Despite what many leftists claim, liberalism and socialism are not necessarily opposed. Socialism, as its name indicates, is concerned with collective action, and Marx and his followers certainly have taken on board the idea that one’s identity, value, and rights are derived from the class to which one belongs, but this is not the only solution. One core error of group-based ideologies is their susceptibility to treating members of a group as identical copies, one as good, worthy, or useful as all others and thereby available for sacrifice or promotion as is most convenient to the persons making such decisions.
What I see as the desirable political system is a liberal socialism in which we all participate as willing contributors and deserving beneficiaries, rather than as so many atoms in a crystal structure. Marx would have us believe that we are particles in the stream of time, pushed along by the forces of history, and while that might be how the universe works, I see insufficient evidence to make this interpretation necessary. For the sake of human flourishing, I hope very much that he was in error, the years since his time having shown that centering value and rights on groups prepares the ground for atrocities.

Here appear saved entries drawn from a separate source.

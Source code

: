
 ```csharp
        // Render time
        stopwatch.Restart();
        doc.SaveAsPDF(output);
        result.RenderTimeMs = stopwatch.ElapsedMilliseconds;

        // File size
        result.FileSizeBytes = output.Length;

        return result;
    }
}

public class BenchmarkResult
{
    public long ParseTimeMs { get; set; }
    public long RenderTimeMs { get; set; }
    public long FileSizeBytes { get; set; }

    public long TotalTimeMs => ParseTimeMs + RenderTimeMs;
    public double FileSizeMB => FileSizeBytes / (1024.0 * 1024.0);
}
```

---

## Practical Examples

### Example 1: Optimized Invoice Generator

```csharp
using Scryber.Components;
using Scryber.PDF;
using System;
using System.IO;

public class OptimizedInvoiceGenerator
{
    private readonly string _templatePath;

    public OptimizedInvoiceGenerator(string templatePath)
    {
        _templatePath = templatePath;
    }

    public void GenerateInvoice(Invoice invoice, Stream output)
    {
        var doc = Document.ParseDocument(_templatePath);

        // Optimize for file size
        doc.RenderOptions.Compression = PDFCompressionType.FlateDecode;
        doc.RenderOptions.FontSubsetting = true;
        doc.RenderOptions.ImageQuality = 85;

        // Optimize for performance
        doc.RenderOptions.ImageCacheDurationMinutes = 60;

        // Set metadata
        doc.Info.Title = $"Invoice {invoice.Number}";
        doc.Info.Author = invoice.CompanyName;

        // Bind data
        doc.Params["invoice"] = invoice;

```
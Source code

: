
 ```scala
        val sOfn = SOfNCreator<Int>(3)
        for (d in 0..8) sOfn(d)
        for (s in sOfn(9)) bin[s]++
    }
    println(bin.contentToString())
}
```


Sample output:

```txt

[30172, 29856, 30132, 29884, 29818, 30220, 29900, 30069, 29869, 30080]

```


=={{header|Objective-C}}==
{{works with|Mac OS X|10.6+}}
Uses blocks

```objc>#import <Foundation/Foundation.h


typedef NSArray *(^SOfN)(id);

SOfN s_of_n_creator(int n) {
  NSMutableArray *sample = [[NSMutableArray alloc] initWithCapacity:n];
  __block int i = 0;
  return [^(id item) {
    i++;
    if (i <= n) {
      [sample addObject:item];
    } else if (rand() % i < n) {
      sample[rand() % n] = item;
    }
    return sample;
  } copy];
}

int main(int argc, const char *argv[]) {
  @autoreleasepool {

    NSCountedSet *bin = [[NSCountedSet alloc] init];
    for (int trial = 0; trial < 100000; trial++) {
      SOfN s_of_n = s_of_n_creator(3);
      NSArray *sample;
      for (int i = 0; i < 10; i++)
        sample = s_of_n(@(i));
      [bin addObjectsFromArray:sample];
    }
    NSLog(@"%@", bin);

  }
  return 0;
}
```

A liberal approach, by contrast, respects the moral agency of each person. “Liberal” says nothing about which economic model we are to adopt, other than to exclude systems that benefit the few and enslave the many. One can be a liberal capitalist or a liberal socialist, for example, without hypocrisy or contradiction. As a leftist, I favor the latter, seeing cooperative effort that we consciously and freely choose as the best on the argument that participants who know what they are doing and believe in doing it are most likely to reach their goals and that a system that is grounded on individual rights structures itself against horrors for the sake of convenience.
Thus, though I have no hope that Republicans will acknowledge the fact, I am not a Marxist. I wish that their party would permit diversity in their ranks. In the short term, their monolithic ideology has the advantage of coherence, but as Will Rogers ought to have said, I am a member of no organized party. I am a leftist. And individual molecules of water have a talent for working their ways into the spaces of rigid edifices.